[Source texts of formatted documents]
○ ○ ○

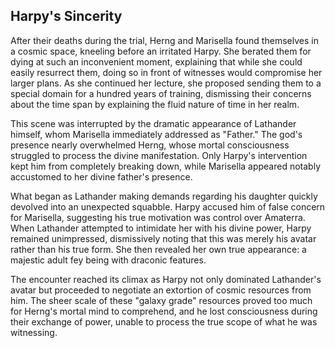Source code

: ## Harpy's Sincerity

After their deaths during the trial, Herng and Marisella found themselves in a cosmic space, kneeling before an irritated Harpy. She berated them for dying at such an inconvenient moment, explaining that while she could easily resurrect them, doing so in front of witnesses would compromise her larger plans. As she continued her lecture, she proposed sending them to a special domain for a hundred years of training, dismissing their concerns about the time span by explaining the fluid nature of time in her realm.

This scene was interrupted by the dramatic appearance of Lathander himself, whom Marisella immediately addressed as "Father." The god's presence nearly overwhelmed Herng, whose mortal consciousness struggled to process the divine manifestation. Only Harpy's intervention kept him from completely breaking down, while Marisella appeared notably accustomed to her divine father's presence.

What began as Lathander making demands regarding his daughter quickly devolved into an unexpected squabble. Harpy accused him of false concern for Marisella, suggesting his true motivation was control over Amaterra. When Lathander attempted to intimidate her with his divine power, Harpy remained unimpressed, dismissively noting that this was merely his avatar rather than his true form. She then revealed her own true appearance: a majestic adult fey being with draconic features.

The encounter reached its climax as Harpy not only dominated Lathander's avatar but proceeded to negotiate an extortion of cosmic resources from him. The sheer scale of these "galaxy grade" resources proved too much for Herng's mortal mind to comprehend, and he lost consciousness during their exchange of power, unable to process the true scope of what he was witnessing.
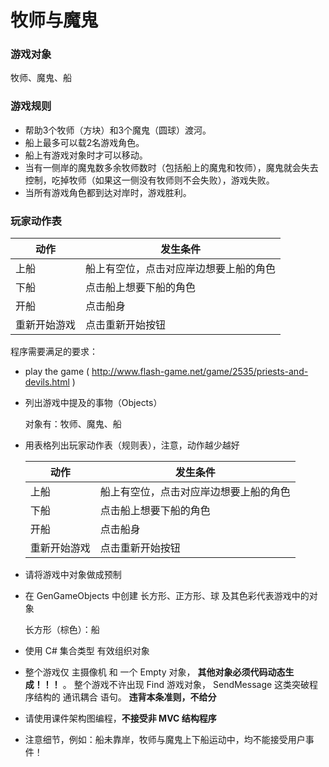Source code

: # 牧师与魔鬼

### 游戏对象

牧师、魔鬼、船

### 游戏规则

- 帮助3个牧师（方块）和3个魔鬼（圆球）渡河。
- 船上最多可以载2名游戏角色。
- 船上有游戏对象时才可以移动。
- 当有一侧岸的魔鬼数多余牧师数时（包括船上的魔鬼和牧师），魔鬼就会失去控制，吃掉牧师（如果这一侧没有牧师则不会失败），游戏失败。
- 当所有游戏角色都到达对岸时，游戏胜利。

### 玩家动作表

| 动作         | 发生条件                               |
| ------------ | -------------------------------------- |
| 上船         | 船上有空位，点击对应岸边想要上船的角色 |
| 下船         | 点击船上想要下船的角色                 |
| 开船         | 点击船身                               |
| 重新开始游戏 | 点击重新开始按钮                       |



程序需要满足的要求：

- play the game ( http://www.flash-game.net/game/2535/priests-and-devils.html )

- 列出游戏中提及的事物（Objects）

  对象有：牧师、魔鬼、船

- 用表格列出玩家动作表（规则表），注意，动作越少越好

  | 动作         | 发生条件                               |
  | ------------ | -------------------------------------- |
  | 上船         | 船上有空位，点击对应岸边想要上船的角色 |
  | 下船         | 点击船上想要下船的角色                 |
  | 开船         | 点击船身                               |
  | 重新开始游戏 | 点击重新开始按钮                       |

- 请将游戏中对象做成预制

- 在 GenGameObjects 中创建 长方形、正方形、球 及其色彩代表游戏中的对象

  长方形（棕色）：船

- 使用 C# 集合类型 有效组织对象

- 整个游戏仅 主摄像机 和 一个 Empty 对象， **其他对象必须代码动态生成！！！** 。 整个游戏不许出现 Find 游戏对象， SendMessage 这类突破程序结构的 通讯耦合 语句。 **违背本条准则，不给分**

- 请使用课件架构图编程，**不接受非 MVC 结构程序**

- 注意细节，例如：船未靠岸，牧师与魔鬼上下船运动中，均不能接受用户事件！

○ ○ ○

## Work to complete
For each entry above, write it out again exactly but leave out any picture.

## Solution to this problem
Source code

: ## Harpy's Sincerity

After their deaths during the trial, Herng and Marisella found themselves in a cosmic space, kneeling before an irritated Harpy. She berated them for dying at such an inconvenient moment, explaining that while she could easily resurrect them, doing so in front of witnesses would compromise her larger plans. As she continued her lecture, she proposed sending them to a special domain for a hundred years of training, dismissing their concerns about the time span by explaining the fluid nature of time in her realm.

This scene was interrupted by the dramatic appearance of Lathander himself, whom Marisella immediately addressed as "Father." The god's presence nearly overwhelmed Herng, whose mortal consciousness struggled to process the divine manifestation. Only Harpy's intervention kept him from completely breaking down, while Marisella appeared notably accustomed to her divine father's presence.

What began as Lathander making demands regarding his daughter quickly devolved into an unexpected squabble. Harpy accused him of false concern for Marisella, suggesting his true motivation was control over Amaterra. When Lathander attempted to intimidate her with his divine power, Harpy remained unimpressed, dismissively noting that this was merely his avatar rather than his true form. She then revealed her own true appearance: a majestic adult fey being with draconic features.

The encounter reached its climax as Harpy not only dominated Lathander's avatar but proceeded to negotiate an extortion of cosmic resources from him. The sheer scale of these "galaxy grade" resources proved too much for Herng's mortal mind to comprehend, and he lost consciousness during their exchange of power, unable to process the true scope of what he was witnessing.
Source code

: # 牧师与魔鬼

### 游戏对象

牧师、魔鬼、船

### 游戏规则

- 帮助3个牧师（方块）和3个魔鬼（圆球）渡河。
- 船上最多可以载2名游戏角色。
- 船上有游戏对象时才可以移动。
- 当有一侧岸的魔鬼数多余牧师数时（包括船上的魔鬼和牧师），魔鬼就会失去控制，吃掉牧师（如果这一侧没有牧师则不会失败），游戏失败。
- 当所有游戏角色都到达对岸时，游戏胜利。

### 玩家动作表

| 动作         | 发生条件                               |
| ------------ | -------------------------------------- |
| 上船         | 船上有空位，点击对应岸边想要上船的角色 |
| 下船         | 点击船上想要下船的角色                 |
| 开船         | 点击船身                               |
| 重新开始游戏 | 点击重新开始按钮                       |



程序需要满足的要求：

- play the game ( http://www.flash-game.net/game/2535/priests-and-devils.html )

- 列出游戏中提及的事物（Objects）

  对象有：牧师、魔鬼、船

- 用表格列出玩家动作表（规则表），注意，动作越少越好

  | 动作         | 发生条件                               |
  | ------------ | -------------------------------------- |
  | 上船         | 船上有空位，点击对应岸边想要上船的角色 |
  | 下船         | 点击船上想要下船的角色                 |
  | 开船         | 点击船身                               |
  | 重新开始游戏 | 点击重新开始按钮                       |

- 请将游戏中对象做成预制

- 在 GenGameObjects 中创建 长方形、正方形、球 及其色彩代表游戏中的对象

  长方形（棕色）：船

- 使用 C# 集合类型 有效组织对象

- 整个游戏仅 主摄像机 和 一个 Empty 对象， **其他对象必须代码动态生成！！！** 。 整个游戏不许出现 Find 游戏对象， SendMessage 这类突破程序结构的 通讯耦合 语句。 **违背本条准则，不给分**

- 请使用课件架构图编程，**不接受非 MVC 结构程序**

- 注意细节，例如：船未靠岸，牧师与魔鬼上下船运动中，均不能接受用户事件！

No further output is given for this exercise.